Designations like ‘alternative’, ‘complementary’ and ‘community’ are often loosely associated with reform movements that seek to alter the use and production of money in modern economic systems. These movements emanate from experiments conducted during the Great Depression and a resurgence in the 1980s and 1990s. Early experiments were responding to instances of monetary and economic crisis, while modern versions were reactive, emanating from public mistrust of the governing institutions responsible for monetary regulation. Resultantly, a great deal of literature has been devoted to studying the many disparate ‘alternative’ or ‘complementary’ currency systems globally, focusing on their systematic architecture, implementation, costs, benefits, production, regulation and socio-economic impacts.

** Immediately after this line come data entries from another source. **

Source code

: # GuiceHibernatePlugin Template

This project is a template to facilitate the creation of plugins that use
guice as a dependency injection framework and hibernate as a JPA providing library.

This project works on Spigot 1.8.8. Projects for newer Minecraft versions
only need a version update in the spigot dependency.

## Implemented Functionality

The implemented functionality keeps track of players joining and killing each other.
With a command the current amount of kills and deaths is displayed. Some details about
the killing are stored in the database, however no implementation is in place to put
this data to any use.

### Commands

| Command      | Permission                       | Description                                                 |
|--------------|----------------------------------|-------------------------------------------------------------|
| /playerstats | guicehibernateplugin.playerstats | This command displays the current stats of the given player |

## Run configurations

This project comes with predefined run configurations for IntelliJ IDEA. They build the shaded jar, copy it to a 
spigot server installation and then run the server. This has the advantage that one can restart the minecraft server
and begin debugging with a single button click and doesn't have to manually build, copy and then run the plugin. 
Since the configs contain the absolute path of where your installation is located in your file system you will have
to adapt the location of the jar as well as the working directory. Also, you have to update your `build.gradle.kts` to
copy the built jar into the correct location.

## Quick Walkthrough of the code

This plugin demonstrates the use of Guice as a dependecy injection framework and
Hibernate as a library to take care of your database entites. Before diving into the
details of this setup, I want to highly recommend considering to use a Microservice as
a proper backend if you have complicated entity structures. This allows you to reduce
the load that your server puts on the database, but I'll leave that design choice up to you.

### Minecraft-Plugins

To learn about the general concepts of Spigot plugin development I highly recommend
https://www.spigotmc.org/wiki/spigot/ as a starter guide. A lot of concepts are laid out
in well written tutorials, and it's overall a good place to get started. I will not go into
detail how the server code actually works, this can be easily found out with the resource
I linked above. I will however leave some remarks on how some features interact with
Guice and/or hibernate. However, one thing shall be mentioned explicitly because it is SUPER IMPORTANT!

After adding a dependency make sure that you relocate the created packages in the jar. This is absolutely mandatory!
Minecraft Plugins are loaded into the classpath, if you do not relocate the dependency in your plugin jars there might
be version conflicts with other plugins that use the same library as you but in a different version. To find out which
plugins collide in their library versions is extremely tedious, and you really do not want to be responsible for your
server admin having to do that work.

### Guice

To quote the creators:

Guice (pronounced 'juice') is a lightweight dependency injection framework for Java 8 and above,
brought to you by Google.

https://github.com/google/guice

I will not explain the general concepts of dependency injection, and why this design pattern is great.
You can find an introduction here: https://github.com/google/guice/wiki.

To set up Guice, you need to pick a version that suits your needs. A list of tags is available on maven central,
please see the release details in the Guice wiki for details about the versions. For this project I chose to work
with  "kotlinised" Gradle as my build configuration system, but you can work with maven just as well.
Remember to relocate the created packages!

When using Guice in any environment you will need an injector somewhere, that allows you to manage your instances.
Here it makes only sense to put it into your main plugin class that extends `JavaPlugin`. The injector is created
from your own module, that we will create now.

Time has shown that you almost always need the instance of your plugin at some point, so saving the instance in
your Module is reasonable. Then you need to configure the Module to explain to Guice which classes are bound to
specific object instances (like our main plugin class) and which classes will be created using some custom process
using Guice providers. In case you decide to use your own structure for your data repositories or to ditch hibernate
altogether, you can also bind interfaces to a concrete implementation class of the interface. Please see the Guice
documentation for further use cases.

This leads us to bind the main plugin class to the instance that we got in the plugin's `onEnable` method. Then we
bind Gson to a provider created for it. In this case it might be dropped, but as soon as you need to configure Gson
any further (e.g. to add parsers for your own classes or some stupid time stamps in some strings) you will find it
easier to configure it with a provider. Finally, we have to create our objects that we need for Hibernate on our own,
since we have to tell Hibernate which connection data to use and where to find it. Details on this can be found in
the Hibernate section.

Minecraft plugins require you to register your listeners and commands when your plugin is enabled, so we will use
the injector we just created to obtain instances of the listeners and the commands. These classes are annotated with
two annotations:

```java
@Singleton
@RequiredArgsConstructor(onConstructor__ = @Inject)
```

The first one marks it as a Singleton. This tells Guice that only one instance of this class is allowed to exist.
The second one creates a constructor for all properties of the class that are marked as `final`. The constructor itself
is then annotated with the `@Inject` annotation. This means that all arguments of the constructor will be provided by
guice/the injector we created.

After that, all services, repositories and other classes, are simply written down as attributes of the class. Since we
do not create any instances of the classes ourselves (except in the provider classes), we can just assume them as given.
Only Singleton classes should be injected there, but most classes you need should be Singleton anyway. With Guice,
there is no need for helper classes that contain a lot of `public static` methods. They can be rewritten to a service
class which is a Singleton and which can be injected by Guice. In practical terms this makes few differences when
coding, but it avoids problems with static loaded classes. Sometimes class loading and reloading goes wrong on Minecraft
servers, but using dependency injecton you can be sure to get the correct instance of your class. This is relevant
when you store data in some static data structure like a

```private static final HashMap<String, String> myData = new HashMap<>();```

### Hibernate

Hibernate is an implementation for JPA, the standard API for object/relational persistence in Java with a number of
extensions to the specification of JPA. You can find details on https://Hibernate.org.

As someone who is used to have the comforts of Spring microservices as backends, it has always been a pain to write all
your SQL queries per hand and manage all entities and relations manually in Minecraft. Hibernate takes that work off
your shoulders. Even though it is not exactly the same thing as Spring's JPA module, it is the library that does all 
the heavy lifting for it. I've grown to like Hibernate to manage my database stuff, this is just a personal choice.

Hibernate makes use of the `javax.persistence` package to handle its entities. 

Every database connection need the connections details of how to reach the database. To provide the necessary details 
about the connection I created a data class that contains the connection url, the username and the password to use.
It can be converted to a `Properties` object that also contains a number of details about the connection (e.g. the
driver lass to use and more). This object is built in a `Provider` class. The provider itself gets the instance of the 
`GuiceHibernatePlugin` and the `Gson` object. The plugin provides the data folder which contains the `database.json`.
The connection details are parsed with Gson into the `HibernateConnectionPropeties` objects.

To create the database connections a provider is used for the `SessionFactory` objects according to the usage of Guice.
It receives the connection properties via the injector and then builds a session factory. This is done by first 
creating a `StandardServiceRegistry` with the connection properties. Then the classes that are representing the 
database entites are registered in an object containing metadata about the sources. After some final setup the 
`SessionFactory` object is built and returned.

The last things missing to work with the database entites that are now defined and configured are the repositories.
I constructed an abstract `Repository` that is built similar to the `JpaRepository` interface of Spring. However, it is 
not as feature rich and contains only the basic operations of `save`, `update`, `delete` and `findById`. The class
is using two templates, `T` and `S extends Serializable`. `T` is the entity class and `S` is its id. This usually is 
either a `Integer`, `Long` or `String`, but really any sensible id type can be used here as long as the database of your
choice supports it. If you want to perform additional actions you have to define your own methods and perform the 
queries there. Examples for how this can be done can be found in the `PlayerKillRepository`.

But little scholarly attention has focused on the ideology behind these monetary paradigms, other than passing references to the founding reformers. This article seeks to trace the ideology underlying these monetary alternatives to governmental fiat, by uncovering the features that unite the majority of ‘alternative’ currencies and speak to their shared, implicit, ideological standing. A literature review on often-overlooked complementary monetary systems attempts to display their significance as viable monetary systems for future economic organisation. In doing so, the article will place the reforms firmly within the pursuit of an ideological “third way” that can better interpret and analyse the global financial structures. Such reform attempts and the theories that underlie them could provide a far more secure, equitable and sustainable architecture for global economic governance in the face of large scale financial, economic, social and political threats to ordered, civilized human agency.